» Information shown:
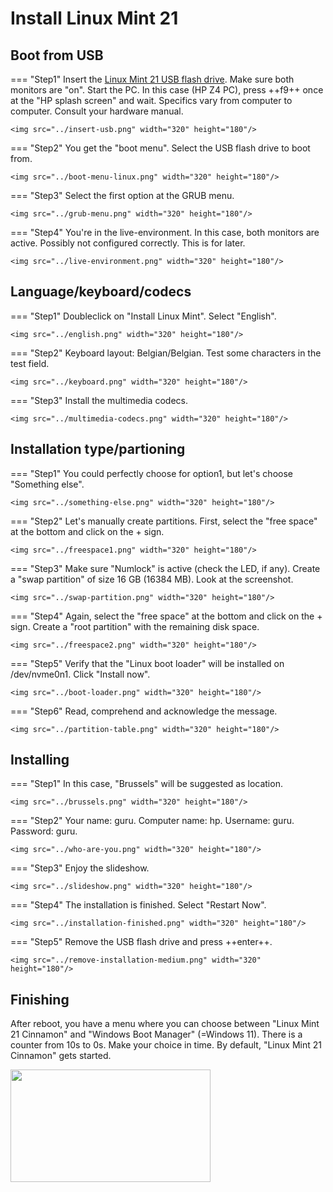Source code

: # Install Linux Mint 21

## Boot from USB
=== "Step1"
    Insert the [Linux Mint 21 USB flash drive](../../howtos/linuxmint21-bootable-usb-flash-drive/index.md). Make sure both monitors are "on". Start the PC. In this case (HP Z4 PC), press ++f9++ once at the "HP splash screen" and wait. Specifics vary from computer to computer. Consult your hardware manual.

    <img src="../insert-usb.png" width="320" height="180"/>

=== "Step2"
    You get the "boot menu". Select the USB flash drive to boot from.

    <img src="../boot-menu-linux.png" width="320" height="180"/>

=== "Step3"
    Select the first option at the GRUB menu.

    <img src="../grub-menu.png" width="320" height="180"/>

=== "Step4"
    You're in the live-environment. In this case, both monitors are active. Possibly not configured correctly. This is for later.

    <img src="../live-environment.png" width="320" height="180"/>

## Language/keyboard/codecs
=== "Step1"
    Doubleclick on "Install Linux Mint". Select "English".

    <img src="../english.png" width="320" height="180"/>

=== "Step2"
    Keyboard layout: Belgian/Belgian. Test some characters in the test field.

    <img src="../keyboard.png" width="320" height="180"/>

=== "Step3"
    Install the multimedia codecs.

    <img src="../multimedia-codecs.png" width="320" height="180"/>


## Installation type/partioning
=== "Step1"
    You could perfectly choose for option1, but let's choose "Something else".

    <img src="../something-else.png" width="320" height="180"/>

=== "Step2"
    Let's manually create partitions. First, select the "free space" at the bottom and click on the + sign.

    <img src="../freespace1.png" width="320" height="180"/>

=== "Step3"
    Make sure "Numlock" is active (check the LED, if any). Create a "swap partition" of size 16 GB (16384 MB). Look at the screenshot.

    <img src="../swap-partition.png" width="320" height="180"/>

=== "Step4"
    Again, select the "free space" at the bottom and click on the + sign. Create a "root partition" with the remaining disk space.

    <img src="../freespace2.png" width="320" height="180"/>

=== "Step5"
    Verify that the "Linux boot loader" will be installed on /dev/nvme0n1. Click "Install now".

    <img src="../boot-loader.png" width="320" height="180"/>

=== "Step6"
    Read, comprehend and acknowledge the message.

    <img src="../partition-table.png" width="320" height="180"/>

## Installing
=== "Step1"
    In this case, "Brussels" will be suggested as location.

    <img src="../brussels.png" width="320" height="180"/>

=== "Step2"
    Your name: guru. Computer name: hp. Username: guru. Password: guru.

    <img src="../who-are-you.png" width="320" height="180"/>

=== "Step3"
    Enjoy the slideshow.

    <img src="../slideshow.png" width="320" height="180"/>

=== "Step4"
    The installation is finished. Select "Restart Now".

    <img src="../installation-finished.png" width="320" height="180"/>

=== "Step5"
    Remove the USB flash drive and press ++enter++.

    <img src="../remove-installation-medium.png" width="320" height="180"/>

## Finishing
After reboot, you have a menu where you can choose between "Linux Mint 21 Cinnamon" and "Windows Boot Manager" (=Windows 11).
There is a counter from 10s to 0s. Make your choice in time. By default, "Linux Mint 21 Cinnamon" gets started.

<img src="../grub-linux-windows.png" width="320" height="180"/>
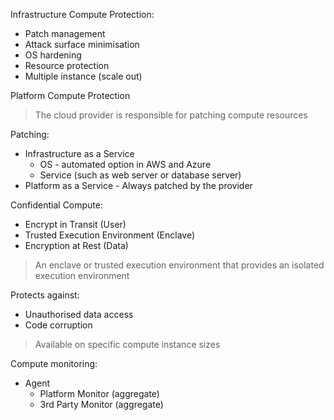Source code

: Infrastructure Compute Protection:
- Patch management
- Attack surface minimisation
- OS hardening
- Resource protection
- Multiple instance (scale out)

Platform Compute Protection

> The cloud provider is responsible for patching compute resources

Patching:
- Infrastructure as a Service
	- OS - automated option in AWS and Azure
	- Service (such as web server or database server)
- Platform as a Service
		- Always patched by the provider

Confidential Compute:
- Encrypt in Transit (User)
- Trusted Execution Environment (Enclave)
- Encryption at Rest (Data)

> An enclave or trusted execution environment that provides an isolated execution environment

Protects against:
- Unauthorised data access
- Code corruption

> Available on specific compute instance sizes

Compute monitoring:
- Agent
	- Platform Monitor (aggregate)
	- 3rd Party Monitor (aggregate)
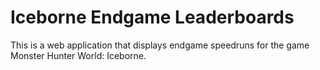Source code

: # Iceborne Endgame Leaderboards

This is a web application that displays endgame speedruns for the game Monster Hunter World: Iceborne.
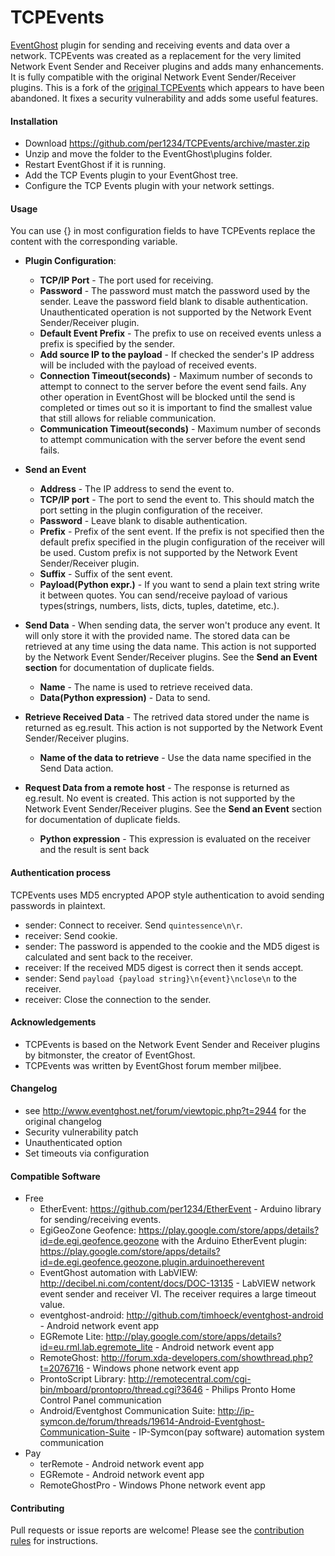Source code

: TCPEvents
==========

[EventGhost](http://eventghost.net) plugin for sending and receiving events and data over a network.
TCPEvents was created as a replacement for the very limited Network Event Sender and Receiver plugins and adds many enhancements. It is fully compatible with the original Network Event Sender/Receiver plugins. This is a fork of the [original TCPEvents](http://www.eventghost.net/forum/viewtopic.php?t=2944) which appears to have been abandoned. It fixes a security vulnerability and adds some useful features.


#### Installation
- Download https://github.com/per1234/TCPEvents/archive/master.zip
- Unzip and move the folder to the EventGhost\plugins folder.
- Restart EventGhost if it is running.
- Add the TCP Events plugin to your EventGhost tree.
- Configure the TCP Events plugin with your network settings.


<a id="usage"></a>
#### Usage
You can use {} in most configuration fields to have TCPEvents replace the content with the corresponding variable.
- **Plugin Configuration**:
  - **TCP/IP Port** - The port used for receiving.
  - **Password** - The password must match the password used by the sender. Leave the password field blank to disable authentication. Unauthenticated operation is not supported by the Network Event Sender/Receiver plugin.
  - **Default Event Prefix** - The prefix to use on received events unless a prefix is specified by the sender.
  - **Add source IP to the payload** - If checked the sender's IP address will be included with the payload of received events.
  - **Connection Timeout(seconds)** - Maximum number of seconds to attempt to connect to the server before the event send fails. Any other operation in EventGhost will be blocked until the send is completed or times out so it is important to find the smallest value that still allows for reliable communication.
  - **Communication Timeout(seconds)** - Maximum number of seconds to attempt communication with the server before the event send fails.

- **Send an Event**
  - **Address** - The IP address to send the event to.
  - **TCP/IP port** - The port to send the event to. This should match the port setting in the plugin configuration of the receiver.
  - **Password** - Leave blank to disable authentication.
  - **Prefix** - Prefix of the sent event. If the prefix is not specified then the default prefix specified in the plugin configuration of the receiver will be used. Custom prefix is not supported by the Network Event Sender/Receiver plugin.
  - **Suffix** - Suffix of the sent event.
  - **Payload(Python expr.)** - If you want to send a plain text string write it between quotes. You can send/receive payload of various types(strings, numbers, lists, dicts, tuples, datetime, etc.).

- **Send Data** - When sending data, the server won't produce any event. It will only store it with the provided name. The stored data can be retrieved at any time using the data name. This action is not supported by the Network Event Sender/Receiver plugins. See the **Send an Event section** for documentation of duplicate fields.
  - **Name** - The name is used to retrieve received data.
  - **Data(Python expression)** - Data to send.

- **Retrieve Received Data** - The retrived data stored under the name is returned as eg.result. This action is not supported by the Network Event Sender/Receiver plugins.
  - **Name of the data to retrieve** - Use the data name specified in the Send Data action.

- **Request Data from a remote host** - The response is returned as eg.result. No event is created. This action is not supported by the Network Event Sender/Receiver plugins. See the **Send an Event** section for documentation of duplicate fields.
  - **Python expression** - This expression is evaluated on the receiver and the result is sent back


<a id="authentication"></a>
#### Authentication process
TCPEvents uses MD5 encrypted APOP style authentication to avoid sending passwords in plaintext.
- sender: Connect to receiver. Send `quintessence\n\r`.
- receiver: Send cookie.
- sender: The password is appended to the cookie and the MD5 digest is calculated and sent back to the receiver.
- receiver: If the received MD5 digest is correct then it sends accept.
- sender: Send `payload {payload string}\n{event}\nclose\n` to the receiver.
- receiver: Close the connection to the sender.


#### Acknowledgements
- TCPEvents is based on the Network Event Sender and Receiver plugins by bitmonster, the creator of EventGhost.
- TCPEvents was written by EventGhost forum member miljbee.


<a id="changelog"></a>
#### Changelog
- see http://www.eventghost.net/forum/viewtopic.php?t=2944 for the original changelog
- Security vulnerability patch
- Unauthenticated option
- Set timeouts via configuration


#### Compatible Software
- Free
  - EtherEvent: https://github.com/per1234/EtherEvent - Arduino library for sending/receiving events.
  - EgiGeoZone Geofence: https://play.google.com/store/apps/details?id=de.egi.geofence.geozone with the Arduino EtherEvent plugin: https://play.google.com/store/apps/details?id=de.egi.geofence.geozone.plugin.arduinoetherevent
  - EventGhost automation with LabVIEW: http://decibel.ni.com/content/docs/DOC-13135 - LabVIEW network event sender and receiver VI. The receiver requires a large timeout value.
  - eventghost-android: http://github.com/timhoeck/eventghost-android - Android network event app
  - EGRemote Lite: http://play.google.com/store/apps/details?id=eu.rml.lab.egremote_lite - Android network event app
  - RemoteGhost: http://forum.xda-developers.com/showthread.php?t=2076716 - Windows phone network event app
  - ProntoScript Library: http://remotecentral.com/cgi-bin/mboard/prontopro/thread.cgi?3646 - Philips Pronto Home Control Panel communication
  - Android/Eventghost Communication Suite: http://ip-symcon.de/forum/threads/19614-Android-Eventghost-Communication-Suite - IP-Symcon(pay software) automation system communication
- Pay
  - terRemote - Android network event app
  - EGRemote - Android network event app
  - RemoteGhostPro - Windows Phone network event app


#### Contributing
Pull requests or issue reports are welcome! Please see the [contribution rules](https://github.com/per1234/TCPEvents/blob/master/CONTRIBUTING.md) for instructions.
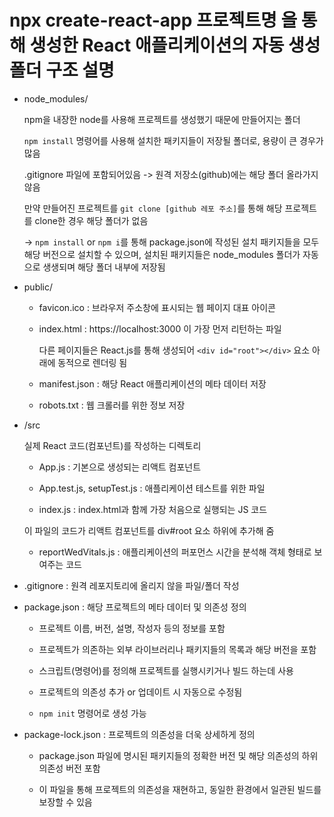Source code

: # npx create-react-app 프로젝트명 을 통해 생성한 React 애플리케이션의 자동 생성 폴더 구조 설명

- node_modules/

  npm을 내장한 node를 사용해 프로젝트를 생성했기 때문에 만들어지는 폴더

  `npm install` 명령어를 사용해 설치한 패키지들이 저장될 폴더로, 용량이 큰 경우가 많음

  .gitignore 파일에 포함되어있음 -> 원격 저장소(github)에는 해당 폴더 올라가지 않음

  만약 만들어진 프로젝트를 `git clone [github 레포 주소]`를 통해 해당 프로젝트를 clone한 경우 해당 폴더가 없음

  -> `npm install` or `npm i`를 통해 package.json에 작성된 설치 패키지들을 모두 해당 버전으로 설치할 수 있으며, 설치된 패키지들은 node_modules 폴더가 자동으로 생생되며 해당 폴더 내부에 저장됨

- public/

  - favicon.ico : 브라우저 주소창에 표시되는 웹 페이지 대표 아이콘

  - index.html : https://localhost:3000 이 가장 먼저 리턴하는 파일

    다른 페이지들은 React.js를 통해 생성되어 `<div id="root"></div>` 요소 아래에 동적으로 렌더링 됨

  - manifest.json : 해당 React 애플리케이션의 메타 데이터 저장

  - robots.txt : 웹 크롤러를 위한 정보 저장

- /src

  실제 React 코드(컴포넌트)를 작성하는 디렉토리

  - App.js : 기본으로 생성되는 리액트 컴포넌트

  - App.test.js, setupTest.js : 애플리케이션 테스트를 위한 파일

  - index.js : index.html과 함께 가장 처음으로 실행되는 JS 코드

  이 파일의 코드가 리액트 컴포넌트를 div#root 요소 하위에 추가해 줌

  - reportWedVitals.js : 애플리케이션의 퍼포먼스 시간을 분석해 객체 형태로 보여주는 코드

- .gitignore : 원격 레포지토리에 올리지 않을 파일/폴더 작성

- package.json : 해당 프로젝트의 메타 데이터 및 의존성 정의

  - 프로젝트 이름, 버전, 설명, 작성자 등의 정보를 포함

  - 프로젝트가 의존하는 외부 라이브러리나 패키지들의 목록과 해당 버전을 포함

  - 스크립트(명령어)를 정의해 프로젝트를 실행시키거나 빌드 하는데 사용

  - 프로젝트의 의존성 추가 or 업데이트 시 자동으로 수정됨

  - `npm init` 명령어로 생성 가능

- package-lock.json : 프로젝트의 의존성을 더욱 상세하게 정의

  - package.json 파일에 명시된 패키지들의 정확한 버전 및 해당 의존성의 하위 의존성 버전 포함

  - 이 파일을 통해 프로젝트의 의존성을 재현하고, 동일한 환경에서 일관된 빌드를 보장할 수 있음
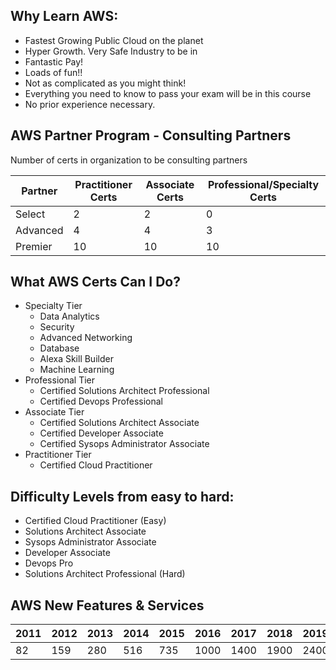 ## Why Learn AWS:
- Fastest Growing Public Cloud on the planet
- Hyper Growth. Very Safe Industry to be in
- Fantastic Pay!
- Loads of fun!!
- Not as complicated as you might think!
- Everything you need to know to pass your exam will be in this course
- No prior experience necessary.

## AWS Partner Program - Consulting Partners
Number of certs in organization to be consulting partners

|Partner|Practitioner Certs|Associate Certs|Professional/Specialty Certs|
|-|-|-|-|
Select | 2 | 2 | 0
Advanced | 4 | 4 | 3
Premier | 10 | 10 |10

## What AWS Certs Can I Do?
- Specialty Tier
  - Data Analytics
  - Security
  - Advanced Networking
  - Database
  - Alexa Skill Builder
  - Machine Learning
- Professional Tier
  - Certified Solutions Architect Professional
  - Certified Devops Professional
- Associate Tier
  - Certified Solutions Architect Associate
  - Certified Developer Associate
  - Certified Sysops Administrator Associate
- Practitioner Tier
  - Certified Cloud Practitioner

## Difficulty Levels from easy to hard:
- Certified Cloud Practitioner (Easy)
- Solutions Architect Associate
- Sysops Administrator Associate
- Developer Associate
- Devops Pro
- Solutions Architect Professional (Hard)

## AWS New Features & Services
|2011|2012|2013|2014|2015|2016|2017|2018|2019|
|-|-|-|-|-|-|-|-|-|
|82|159|280|516|735|1000|1400|1900|2400|
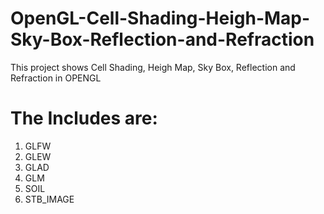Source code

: # OpenGL-Cell-Shading-Heigh-Map-Sky-Box-Reflection-and-Refraction
This project shows Cell Shading, Heigh Map, Sky Box, Reflection and Refraction in OPENGL

# The Includes are:
1. GLFW
1. GLEW
1. GLAD
1. GLM
1. SOIL
1. STB_IMAGE
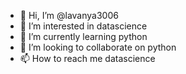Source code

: - 👋 Hi, I’m @lavanya3006
- 👀 I’m interested in datascience
- 🌱 I’m currently learning python
- 💞️ I’m looking to collaborate on python
- 📫 How to reach me datascience

<!---
lavanya3006/lavanya3006 is a ✨ special ✨ repository because its `README.md` (this file) appears on your GitHub profile.
You can click the Preview link to take a look at your changes.
--->
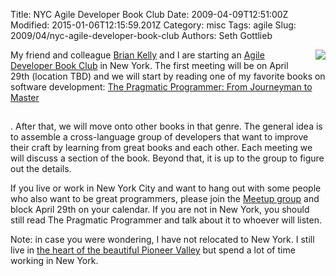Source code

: Title: NYC Agile Developer Book Club
Date: 2009-04-09T12:51:00Z
Modified: 2015-01-06T12:15:59.201Z
Category: misc
Tags: agile
Slug: 2009/04/nyc-agile-developer-book-club
Authors: Seth Gottlieb

<img src="http://photos3.meetupstatic.com/photos/event/9/c/5/1/global_7960017.jpeg" style="float:right; margin:0px 0px 10px 10px"/>

  

My friend and colleague [Brian Kelly](http://blog.spilth.org/) and I are starting an [Agile Developer Book Club](http://www.meetup.com/NYC-Agile-Developer-Book-Club/) in New York. The first meeting will be on April 29th (location TBD) and we will start by reading one of my favorite books on software development: [The Pragmatic Programmer: From Journeyman to Master](http://www.amazon.com/gp/product/020161622X?ie=UTF8&amp;tag=contenthere-20&amp;linkCode=as2&amp;camp=1789&amp;creative=390957&amp;creativeASIN=020161622X)

<img alt="" border="0" height="1" src="http://www.assoc-amazon.com/e/ir?t=contenthere-20&amp;l=as2&amp;o=1&amp;a=020161622X" style="border:none !important; margin:0px !important;" width="1"/>

. After that, we will move onto other books in that genre. The general idea is to assemble a cross-language group of developers that want to improve their craft by learning from great books and each other. Each meeting we will discuss a section of the book. Beyond that, it is up to the group to figure out the details.  

If you live or work in New York City and want to hang out with some people who also want to be great programmers, please join the [Meetup group](http://www.meetup.com/NYC-Agile-Developer-Book-Club/) and block April 29th on your calendar. If you are not in New York, you should still read The Pragmatic Programmer and talk about it to whoever will listen.

  

Note: in case you were wondering, I have not relocated to New York. I still live in [the heart of the beautiful Pioneer Valley](http://www.northamptonma.gov/aboutNorthampton/) but spend a lot of time working in New York.
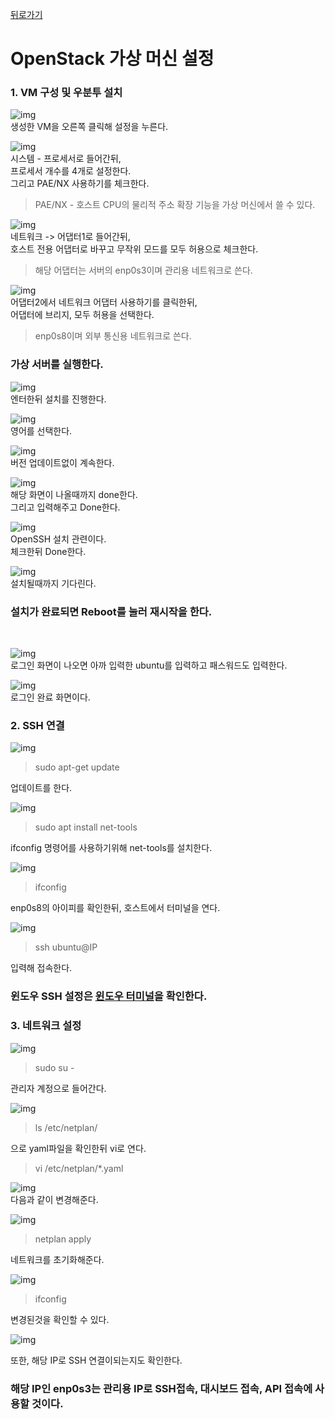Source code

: [뒤로가기](../../README.md)<br>

# OpenStack 가상 머신 설정

### 1. VM 구성 및 우분투 설치

![img](../Img/openstack3.png)<br>
생성한 VM을 오른쪽 클릭해 설정을 누른다.

![img](../Img/openstack4.png)<br>
시스템 - 프로세서로 들어간뒤,<br>
프로세서 개수를 4개로 설정한다.<br>
그리고 PAE/NX 사용하기를 체크한다.<br>

> PAE/NX - 호스트 CPU의 물리적 주소 확장 기능을 가상 머신에서 쓸 수 있다.<br>

![img](../Img/openstack5.png)<br>
네트워크 -> 어댑터1로 들어간뒤,<br>
호스트 전용 어댑터로 바꾸고 무작위 모드를 모두 허용으로 체크한다.<br>

> 해당 어댑터는 서버의 enp0s3이며 관리용 네트워크로 쓴다.<br>

![img](../Img/openstack6.png)<br>
어댑터2에서 네트워크 어댑터 사용하기를 클릭한뒤,<br>
어댑터에 브리지, 모두 허용을 선택한다.<br>

> enp0s8이며 외부 통신용 네트워크로 쓴다.

### 가상 서버를 실행한다.

![img](../Img/openstack7.png)<br>
엔터한뒤 설치를 진행한다.<br>

![img](../Img/openstack8.png)<br>
영어를 선택한다.<br>

![img](../Img/openstack9.png)<br>
버전 업데이트없이 계속한다.<br>

![img](../Img/openstack11.png)<br>
해당 화면이 나올때까지 done한다.<br>
그리고 입력해주고 Done한다.<br>

![img](../Img/openstack12.png)<br>
OpenSSH 설치 관련이다.<br>
체크한뒤 Done한다.<br>

![img](../Img/openstack13.png)<br>
설치될때까지 기다린다.<br>

### 설치가 완료되면 Reboot를 눌러 재시작을 한다.

<br>

![img](../Img/openstack14.png)<br>
로그인 화면이 나오면 아까 입력한 ubuntu를 입력하고
패스워드도 입력한다.<br>

![img](../Img/openstack15.png)<br>
로그인 완료 화면이다.<br>

### 2. SSH 연결

![img](../Img/openstack17.png)<br>

> sudo apt-get update

업데이트를 한다.<br>

![img](../Img/openstack16.png)<br>

> sudo apt install net-tools

ifconfig 명령어를 사용하기위해 net-tools를 설치한다.<br>

![img](../Img/openstack18.png)<br>

> ifconfig

enp0s8의 아이피를 확인한뒤, 호스트에서 터미널을 연다.
<br>

![img](../Img/openstack19.png)<br>

> ssh ubuntu@IP

입력해 접속한다.<br>

### 윈도우 SSH 설정은 [윈도우 터미널](../Document/%ED%84%B0%EB%AF%B8%EB%84%90.md)을 확인한다.

### 3. 네트워크 설정

![img](../Img/openstack20.png)<br>

> sudo su -

관리자 계정으로 들어간다.<br>

![img](../Img/openstack21.png)<br>

> ls /etc/netplan/

으로 yaml파일을 확인한뒤 vi로 연다.<br>

> vi /etc/netplan/\*.yaml

![img](../Img/openstack23.png)<br>
다음과 같이 변경해준다.

![img](../Img/openstack24.png)<br>

> netplan apply

네트워크를 초기화해준다.

![img](../Img/openstack25.png)<br>

> ifconfig

변경된것을 확인할 수 있다.<br>

![img](../Img/openstack26.png)<br>

또한, 해당 IP로 SSH 연결이되는지도 확인한다.

### 해당 IP인 enp0s3는 관리용 IP로 SSH접속, 대시보드 접속, API 접속에 사용할 것이다.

» Task goal: Scan the lines above, and whenever one holds the string "자동으로", copy it.

» Solution to this problem:
  -> `npm install` or `npm i`를 통해 package.json에 작성된 설치 패키지들을 모두 해당 버전으로 설치할 수 있으며, 설치된 패키지들은 node_modules 폴더가 자동으로 생생되며 해당 폴더 내부에 저장됨
  - 프로젝트의 의존성 추가 or 업데이트 시 자동으로 수정됨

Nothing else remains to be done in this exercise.